» DATA FOR ANALYSIS:

+ + + + +

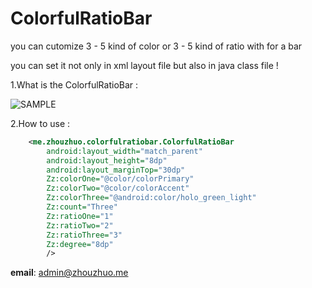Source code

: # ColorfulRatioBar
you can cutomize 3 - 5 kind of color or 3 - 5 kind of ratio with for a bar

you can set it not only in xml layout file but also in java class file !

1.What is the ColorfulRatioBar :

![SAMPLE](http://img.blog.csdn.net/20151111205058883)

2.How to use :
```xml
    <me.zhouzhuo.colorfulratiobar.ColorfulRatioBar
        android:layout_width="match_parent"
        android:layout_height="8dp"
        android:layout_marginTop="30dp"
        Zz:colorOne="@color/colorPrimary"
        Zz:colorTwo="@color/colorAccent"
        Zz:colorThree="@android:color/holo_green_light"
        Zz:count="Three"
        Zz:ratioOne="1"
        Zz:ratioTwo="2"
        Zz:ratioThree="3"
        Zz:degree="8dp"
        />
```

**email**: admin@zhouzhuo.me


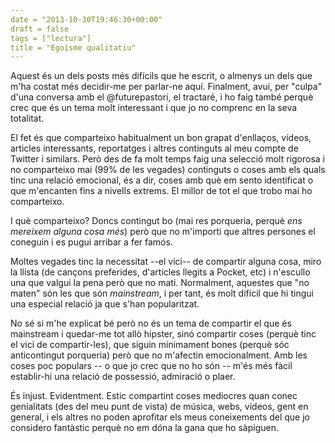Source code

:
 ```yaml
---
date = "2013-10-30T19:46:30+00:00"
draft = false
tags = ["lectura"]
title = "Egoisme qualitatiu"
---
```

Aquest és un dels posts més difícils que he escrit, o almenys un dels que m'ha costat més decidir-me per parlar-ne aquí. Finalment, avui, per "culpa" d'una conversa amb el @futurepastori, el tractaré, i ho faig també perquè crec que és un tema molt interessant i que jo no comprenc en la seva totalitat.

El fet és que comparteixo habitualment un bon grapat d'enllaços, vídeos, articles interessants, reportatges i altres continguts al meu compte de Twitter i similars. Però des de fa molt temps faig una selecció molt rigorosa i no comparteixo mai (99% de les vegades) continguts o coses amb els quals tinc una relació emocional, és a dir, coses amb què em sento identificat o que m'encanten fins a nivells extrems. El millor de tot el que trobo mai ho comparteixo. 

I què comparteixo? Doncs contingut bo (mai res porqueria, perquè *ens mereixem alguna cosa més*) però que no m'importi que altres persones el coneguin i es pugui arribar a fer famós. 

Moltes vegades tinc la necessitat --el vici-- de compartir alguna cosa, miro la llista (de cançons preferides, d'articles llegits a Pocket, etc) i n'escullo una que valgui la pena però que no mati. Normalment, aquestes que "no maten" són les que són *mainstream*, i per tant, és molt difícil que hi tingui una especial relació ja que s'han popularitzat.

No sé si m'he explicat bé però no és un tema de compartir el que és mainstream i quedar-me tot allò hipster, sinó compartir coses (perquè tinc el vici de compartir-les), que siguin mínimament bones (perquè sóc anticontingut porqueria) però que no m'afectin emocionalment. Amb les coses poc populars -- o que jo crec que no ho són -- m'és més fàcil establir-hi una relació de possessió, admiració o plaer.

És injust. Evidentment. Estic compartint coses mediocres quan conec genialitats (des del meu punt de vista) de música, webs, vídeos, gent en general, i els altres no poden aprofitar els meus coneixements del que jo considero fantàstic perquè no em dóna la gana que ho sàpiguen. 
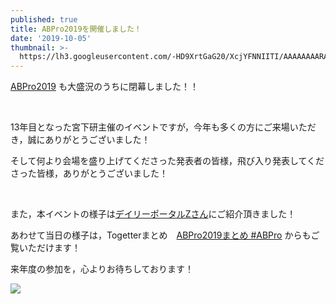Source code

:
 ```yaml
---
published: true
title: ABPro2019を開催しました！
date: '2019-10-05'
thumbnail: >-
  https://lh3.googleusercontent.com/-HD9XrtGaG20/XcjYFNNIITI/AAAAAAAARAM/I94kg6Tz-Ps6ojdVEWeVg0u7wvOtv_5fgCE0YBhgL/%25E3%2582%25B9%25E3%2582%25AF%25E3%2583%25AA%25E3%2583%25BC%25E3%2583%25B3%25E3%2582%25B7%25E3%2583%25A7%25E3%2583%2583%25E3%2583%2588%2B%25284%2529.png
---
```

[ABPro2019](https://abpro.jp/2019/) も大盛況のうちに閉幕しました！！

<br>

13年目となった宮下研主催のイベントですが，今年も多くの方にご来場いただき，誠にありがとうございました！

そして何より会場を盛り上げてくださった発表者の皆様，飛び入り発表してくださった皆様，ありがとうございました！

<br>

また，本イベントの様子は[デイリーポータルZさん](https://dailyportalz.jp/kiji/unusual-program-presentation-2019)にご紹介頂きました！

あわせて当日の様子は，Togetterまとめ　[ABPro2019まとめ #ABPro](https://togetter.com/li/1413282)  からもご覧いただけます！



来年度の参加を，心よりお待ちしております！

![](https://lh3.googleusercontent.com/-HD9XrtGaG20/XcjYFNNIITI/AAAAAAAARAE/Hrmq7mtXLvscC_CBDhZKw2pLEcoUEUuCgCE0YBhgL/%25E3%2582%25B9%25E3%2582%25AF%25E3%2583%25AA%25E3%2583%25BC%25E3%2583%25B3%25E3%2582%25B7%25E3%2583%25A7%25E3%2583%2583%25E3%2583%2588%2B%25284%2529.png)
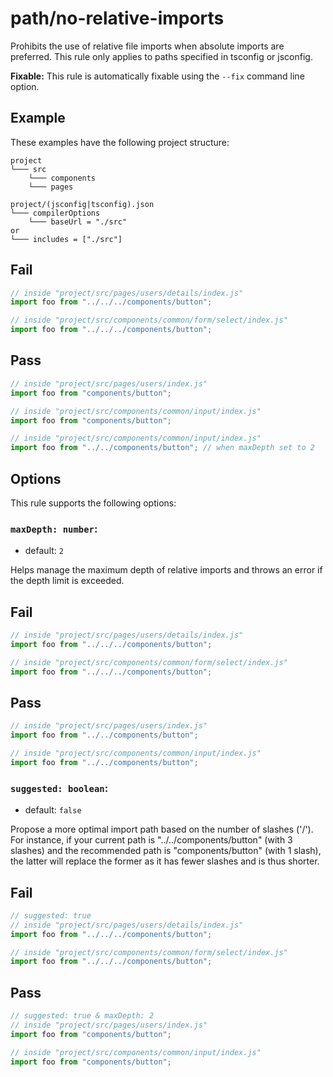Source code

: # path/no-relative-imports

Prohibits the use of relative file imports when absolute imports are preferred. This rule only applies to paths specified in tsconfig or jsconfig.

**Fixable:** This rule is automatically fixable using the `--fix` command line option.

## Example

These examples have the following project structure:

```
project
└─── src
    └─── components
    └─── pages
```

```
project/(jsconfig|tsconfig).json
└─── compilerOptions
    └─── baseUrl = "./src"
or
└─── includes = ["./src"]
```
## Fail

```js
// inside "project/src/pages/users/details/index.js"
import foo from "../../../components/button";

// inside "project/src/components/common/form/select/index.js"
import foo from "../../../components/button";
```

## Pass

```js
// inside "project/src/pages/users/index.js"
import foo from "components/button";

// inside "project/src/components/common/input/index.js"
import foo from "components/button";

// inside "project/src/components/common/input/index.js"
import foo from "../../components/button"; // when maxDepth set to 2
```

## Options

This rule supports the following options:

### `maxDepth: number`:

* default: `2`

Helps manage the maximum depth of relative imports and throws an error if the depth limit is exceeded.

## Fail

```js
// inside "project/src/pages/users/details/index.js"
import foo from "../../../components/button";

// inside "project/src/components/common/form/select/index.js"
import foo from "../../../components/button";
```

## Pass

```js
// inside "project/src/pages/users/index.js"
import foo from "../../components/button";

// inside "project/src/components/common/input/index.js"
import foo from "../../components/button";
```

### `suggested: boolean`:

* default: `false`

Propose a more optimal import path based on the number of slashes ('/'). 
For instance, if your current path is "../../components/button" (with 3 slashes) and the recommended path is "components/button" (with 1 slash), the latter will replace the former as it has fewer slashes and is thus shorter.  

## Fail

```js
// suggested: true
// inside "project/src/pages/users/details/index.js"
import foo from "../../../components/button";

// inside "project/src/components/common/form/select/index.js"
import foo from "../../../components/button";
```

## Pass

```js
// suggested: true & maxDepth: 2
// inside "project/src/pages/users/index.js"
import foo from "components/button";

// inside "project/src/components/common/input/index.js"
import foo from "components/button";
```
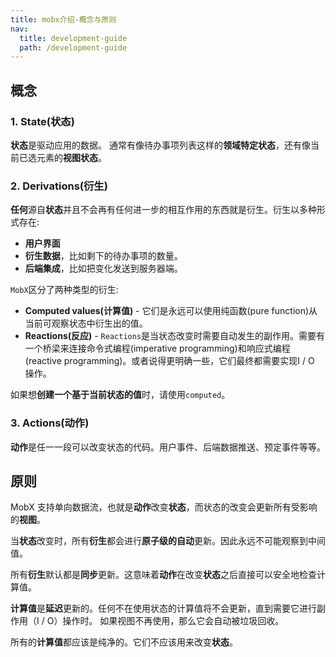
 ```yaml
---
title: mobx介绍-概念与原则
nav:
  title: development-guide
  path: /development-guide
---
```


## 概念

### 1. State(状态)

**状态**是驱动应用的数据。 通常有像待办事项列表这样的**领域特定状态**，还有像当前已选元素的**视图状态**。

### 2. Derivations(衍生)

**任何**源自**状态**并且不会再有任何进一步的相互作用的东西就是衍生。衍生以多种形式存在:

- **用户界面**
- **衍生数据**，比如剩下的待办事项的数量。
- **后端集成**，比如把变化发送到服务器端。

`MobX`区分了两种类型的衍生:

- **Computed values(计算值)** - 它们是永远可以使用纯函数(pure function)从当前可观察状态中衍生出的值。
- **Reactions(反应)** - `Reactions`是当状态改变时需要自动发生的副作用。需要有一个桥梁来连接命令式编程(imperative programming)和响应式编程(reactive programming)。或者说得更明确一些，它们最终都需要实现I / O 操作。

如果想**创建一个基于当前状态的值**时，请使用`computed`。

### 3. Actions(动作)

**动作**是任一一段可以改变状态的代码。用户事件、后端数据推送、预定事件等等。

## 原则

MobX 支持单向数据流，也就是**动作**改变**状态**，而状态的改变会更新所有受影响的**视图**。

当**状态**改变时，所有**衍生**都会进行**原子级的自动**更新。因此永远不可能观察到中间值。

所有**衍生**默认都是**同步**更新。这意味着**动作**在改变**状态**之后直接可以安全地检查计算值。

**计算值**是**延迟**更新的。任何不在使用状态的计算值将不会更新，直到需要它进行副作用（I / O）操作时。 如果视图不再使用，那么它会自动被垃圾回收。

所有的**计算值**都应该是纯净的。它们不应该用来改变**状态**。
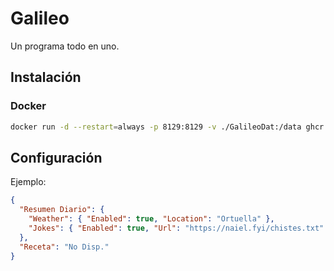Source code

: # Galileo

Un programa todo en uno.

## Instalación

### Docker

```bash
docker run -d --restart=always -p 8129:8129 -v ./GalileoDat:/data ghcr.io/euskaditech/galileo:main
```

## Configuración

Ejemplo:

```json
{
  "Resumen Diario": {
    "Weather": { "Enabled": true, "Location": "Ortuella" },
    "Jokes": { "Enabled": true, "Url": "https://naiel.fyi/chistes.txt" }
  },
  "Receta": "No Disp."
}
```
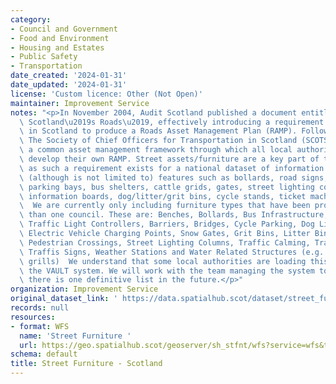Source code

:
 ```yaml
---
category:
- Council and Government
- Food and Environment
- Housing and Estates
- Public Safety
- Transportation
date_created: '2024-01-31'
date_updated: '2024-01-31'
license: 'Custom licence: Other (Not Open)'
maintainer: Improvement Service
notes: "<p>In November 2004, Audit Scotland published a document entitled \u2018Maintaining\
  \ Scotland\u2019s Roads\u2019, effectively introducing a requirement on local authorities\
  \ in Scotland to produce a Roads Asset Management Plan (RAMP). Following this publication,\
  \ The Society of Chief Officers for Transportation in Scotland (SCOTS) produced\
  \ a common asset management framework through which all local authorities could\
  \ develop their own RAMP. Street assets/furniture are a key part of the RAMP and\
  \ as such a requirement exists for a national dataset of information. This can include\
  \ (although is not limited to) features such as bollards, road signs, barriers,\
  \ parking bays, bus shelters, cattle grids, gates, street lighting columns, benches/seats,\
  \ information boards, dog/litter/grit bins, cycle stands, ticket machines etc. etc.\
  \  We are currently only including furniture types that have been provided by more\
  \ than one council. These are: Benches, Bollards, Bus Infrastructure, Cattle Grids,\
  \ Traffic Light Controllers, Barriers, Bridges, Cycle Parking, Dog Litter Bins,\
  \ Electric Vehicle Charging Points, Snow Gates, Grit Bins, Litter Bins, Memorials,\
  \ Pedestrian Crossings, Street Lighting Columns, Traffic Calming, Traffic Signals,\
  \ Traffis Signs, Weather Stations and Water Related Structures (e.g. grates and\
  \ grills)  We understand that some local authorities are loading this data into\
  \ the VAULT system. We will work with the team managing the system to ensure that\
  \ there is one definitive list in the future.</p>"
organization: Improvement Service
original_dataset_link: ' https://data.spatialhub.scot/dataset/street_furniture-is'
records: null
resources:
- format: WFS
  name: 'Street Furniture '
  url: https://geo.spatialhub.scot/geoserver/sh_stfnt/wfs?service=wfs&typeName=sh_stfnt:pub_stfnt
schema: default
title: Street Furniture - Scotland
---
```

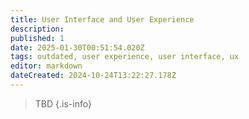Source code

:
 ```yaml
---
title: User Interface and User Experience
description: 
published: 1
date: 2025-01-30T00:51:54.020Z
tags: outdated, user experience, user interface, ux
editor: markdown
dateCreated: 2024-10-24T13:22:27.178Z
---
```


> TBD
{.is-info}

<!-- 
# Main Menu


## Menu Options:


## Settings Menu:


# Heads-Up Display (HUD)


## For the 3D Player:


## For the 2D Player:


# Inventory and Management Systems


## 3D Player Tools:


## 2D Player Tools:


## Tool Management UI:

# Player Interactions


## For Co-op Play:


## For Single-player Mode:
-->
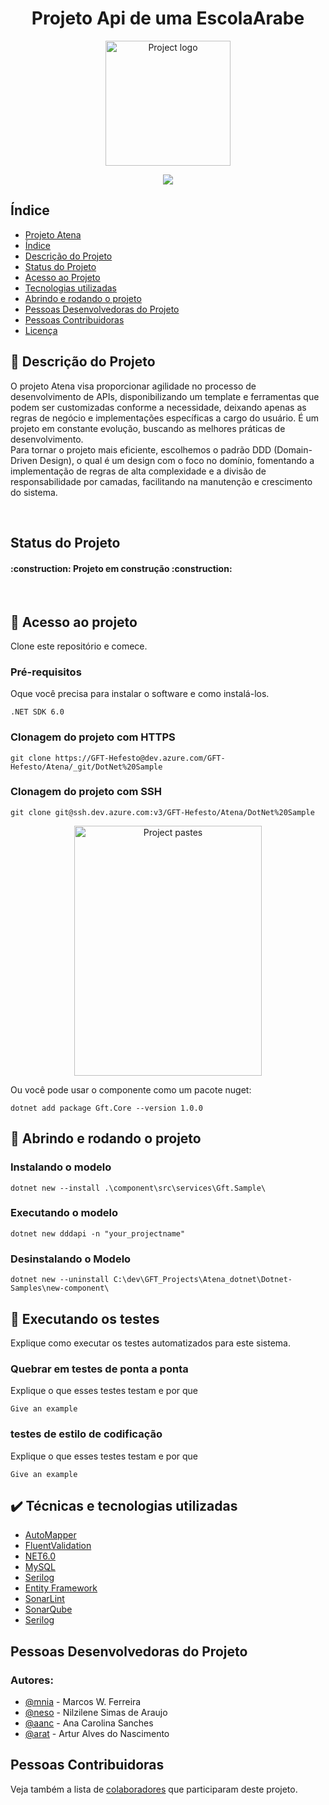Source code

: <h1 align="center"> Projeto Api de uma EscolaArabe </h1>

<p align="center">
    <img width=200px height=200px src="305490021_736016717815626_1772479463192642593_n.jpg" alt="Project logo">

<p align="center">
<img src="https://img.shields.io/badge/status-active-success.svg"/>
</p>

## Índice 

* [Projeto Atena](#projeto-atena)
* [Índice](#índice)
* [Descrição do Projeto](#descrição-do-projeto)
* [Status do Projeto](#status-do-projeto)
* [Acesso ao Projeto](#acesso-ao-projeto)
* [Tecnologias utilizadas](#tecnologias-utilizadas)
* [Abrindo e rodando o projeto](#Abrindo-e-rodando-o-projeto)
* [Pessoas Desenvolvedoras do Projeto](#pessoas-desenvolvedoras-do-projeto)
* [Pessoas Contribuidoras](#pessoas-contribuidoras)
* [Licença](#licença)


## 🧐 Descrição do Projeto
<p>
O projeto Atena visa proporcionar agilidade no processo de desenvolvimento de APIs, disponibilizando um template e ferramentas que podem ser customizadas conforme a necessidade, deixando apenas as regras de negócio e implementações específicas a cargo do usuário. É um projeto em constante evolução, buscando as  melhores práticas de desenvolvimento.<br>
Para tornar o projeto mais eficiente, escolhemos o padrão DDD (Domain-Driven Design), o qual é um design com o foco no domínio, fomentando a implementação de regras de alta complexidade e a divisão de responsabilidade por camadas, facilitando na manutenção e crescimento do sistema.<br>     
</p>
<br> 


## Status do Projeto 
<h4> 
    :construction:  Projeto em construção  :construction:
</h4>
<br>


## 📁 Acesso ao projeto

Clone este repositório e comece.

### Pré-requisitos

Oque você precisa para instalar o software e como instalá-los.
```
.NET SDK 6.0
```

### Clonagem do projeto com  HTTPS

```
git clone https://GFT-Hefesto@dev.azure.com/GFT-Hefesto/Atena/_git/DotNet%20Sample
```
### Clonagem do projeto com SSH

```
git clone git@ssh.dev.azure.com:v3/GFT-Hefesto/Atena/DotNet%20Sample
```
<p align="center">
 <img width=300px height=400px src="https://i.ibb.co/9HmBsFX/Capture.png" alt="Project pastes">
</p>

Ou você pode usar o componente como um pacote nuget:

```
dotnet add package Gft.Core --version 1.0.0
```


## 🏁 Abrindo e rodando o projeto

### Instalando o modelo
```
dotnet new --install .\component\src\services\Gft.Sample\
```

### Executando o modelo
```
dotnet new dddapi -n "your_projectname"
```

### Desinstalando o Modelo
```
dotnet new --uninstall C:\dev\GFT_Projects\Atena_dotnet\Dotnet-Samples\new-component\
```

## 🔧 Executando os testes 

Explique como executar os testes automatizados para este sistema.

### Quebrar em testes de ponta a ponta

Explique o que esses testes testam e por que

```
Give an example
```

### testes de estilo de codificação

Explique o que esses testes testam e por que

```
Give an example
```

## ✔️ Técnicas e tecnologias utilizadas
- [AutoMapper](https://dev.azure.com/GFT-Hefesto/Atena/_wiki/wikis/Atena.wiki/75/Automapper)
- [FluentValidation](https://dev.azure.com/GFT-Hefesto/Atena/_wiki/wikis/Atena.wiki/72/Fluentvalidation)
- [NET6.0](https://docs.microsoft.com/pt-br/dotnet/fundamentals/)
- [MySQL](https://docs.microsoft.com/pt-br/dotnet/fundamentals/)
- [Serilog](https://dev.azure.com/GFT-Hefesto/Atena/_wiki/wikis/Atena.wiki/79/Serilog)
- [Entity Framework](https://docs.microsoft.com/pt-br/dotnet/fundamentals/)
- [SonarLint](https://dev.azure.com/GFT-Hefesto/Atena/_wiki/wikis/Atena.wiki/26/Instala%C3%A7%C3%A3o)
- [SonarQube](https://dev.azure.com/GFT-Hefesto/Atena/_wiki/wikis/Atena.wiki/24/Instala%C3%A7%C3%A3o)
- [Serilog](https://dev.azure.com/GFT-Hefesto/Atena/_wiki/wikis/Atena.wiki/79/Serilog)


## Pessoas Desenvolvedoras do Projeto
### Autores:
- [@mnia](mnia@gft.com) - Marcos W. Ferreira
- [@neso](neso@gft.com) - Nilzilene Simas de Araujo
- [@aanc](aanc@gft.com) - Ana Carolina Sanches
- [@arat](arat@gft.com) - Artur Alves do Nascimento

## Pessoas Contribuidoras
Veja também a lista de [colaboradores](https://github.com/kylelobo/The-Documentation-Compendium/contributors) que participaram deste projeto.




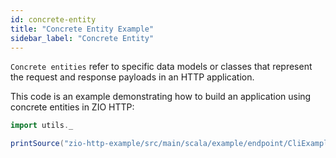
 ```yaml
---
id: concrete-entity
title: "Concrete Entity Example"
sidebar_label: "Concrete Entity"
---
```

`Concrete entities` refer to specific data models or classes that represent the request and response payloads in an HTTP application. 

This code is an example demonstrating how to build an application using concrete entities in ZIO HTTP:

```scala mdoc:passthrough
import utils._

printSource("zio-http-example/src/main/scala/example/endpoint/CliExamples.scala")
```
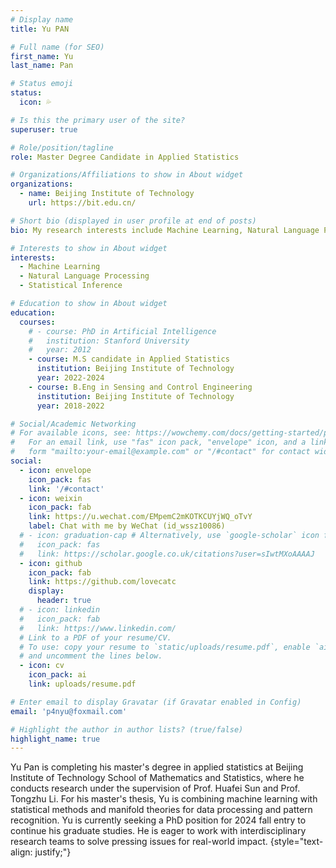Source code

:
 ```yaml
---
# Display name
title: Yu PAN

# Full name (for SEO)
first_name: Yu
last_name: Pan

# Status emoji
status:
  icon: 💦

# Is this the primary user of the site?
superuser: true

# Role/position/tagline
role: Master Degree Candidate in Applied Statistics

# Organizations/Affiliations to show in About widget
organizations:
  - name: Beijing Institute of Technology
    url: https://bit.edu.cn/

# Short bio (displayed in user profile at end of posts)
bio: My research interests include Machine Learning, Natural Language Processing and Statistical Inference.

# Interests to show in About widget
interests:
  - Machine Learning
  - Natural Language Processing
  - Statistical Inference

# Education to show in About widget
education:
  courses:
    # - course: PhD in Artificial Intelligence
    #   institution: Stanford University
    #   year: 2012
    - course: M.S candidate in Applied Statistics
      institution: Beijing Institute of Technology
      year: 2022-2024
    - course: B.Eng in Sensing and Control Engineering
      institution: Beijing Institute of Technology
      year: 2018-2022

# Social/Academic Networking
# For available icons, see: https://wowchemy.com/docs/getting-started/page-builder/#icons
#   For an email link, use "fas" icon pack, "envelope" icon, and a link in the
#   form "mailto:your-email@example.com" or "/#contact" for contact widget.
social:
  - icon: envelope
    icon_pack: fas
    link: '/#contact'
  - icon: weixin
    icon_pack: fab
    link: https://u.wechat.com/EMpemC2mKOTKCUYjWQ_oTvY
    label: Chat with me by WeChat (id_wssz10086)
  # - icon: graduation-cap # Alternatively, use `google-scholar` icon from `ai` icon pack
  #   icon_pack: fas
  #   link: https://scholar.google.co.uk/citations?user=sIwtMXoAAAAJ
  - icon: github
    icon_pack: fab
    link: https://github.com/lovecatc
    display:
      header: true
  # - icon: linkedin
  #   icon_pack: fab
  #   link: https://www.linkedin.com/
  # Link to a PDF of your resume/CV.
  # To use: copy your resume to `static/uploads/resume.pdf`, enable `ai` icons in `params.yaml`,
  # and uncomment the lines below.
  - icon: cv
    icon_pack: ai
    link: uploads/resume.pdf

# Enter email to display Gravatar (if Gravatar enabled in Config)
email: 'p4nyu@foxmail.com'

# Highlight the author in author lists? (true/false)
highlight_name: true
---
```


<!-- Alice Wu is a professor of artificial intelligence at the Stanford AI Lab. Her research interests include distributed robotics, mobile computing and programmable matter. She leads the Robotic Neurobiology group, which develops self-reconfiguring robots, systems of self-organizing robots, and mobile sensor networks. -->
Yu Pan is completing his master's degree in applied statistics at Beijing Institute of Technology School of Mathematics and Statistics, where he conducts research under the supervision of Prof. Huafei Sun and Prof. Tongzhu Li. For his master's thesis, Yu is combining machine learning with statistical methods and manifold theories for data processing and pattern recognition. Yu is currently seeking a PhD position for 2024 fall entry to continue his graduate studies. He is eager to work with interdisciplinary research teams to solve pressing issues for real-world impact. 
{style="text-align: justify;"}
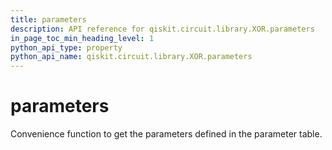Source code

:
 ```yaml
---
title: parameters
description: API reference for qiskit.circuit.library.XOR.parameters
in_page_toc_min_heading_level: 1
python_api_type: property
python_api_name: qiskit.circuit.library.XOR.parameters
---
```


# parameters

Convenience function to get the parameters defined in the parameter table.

+ + + + +

An exact copy of the lines above from the one with "- [@aanc](aanc@gft.com) - Ana" up to and including the one with "an HTTP application." is required; reproduce only those lines, omitting all pictures.

- [@aanc](aanc@gft.com) - Ana Carolina Sanches
- [@arat](arat@gft.com) - Artur Alves do Nascimento

## Pessoas Contribuidoras
Veja também a lista de [colaboradores](https://github.com/kylelobo/The-Documentation-Compendium/contributors) que participaram deste projeto.




 ```yaml
---
id: concrete-entity
title: "Concrete Entity Example"
sidebar_label: "Concrete Entity"
---
```

`Concrete entities` refer to specific data models or classes that represent the request and response payloads in an HTTP application. 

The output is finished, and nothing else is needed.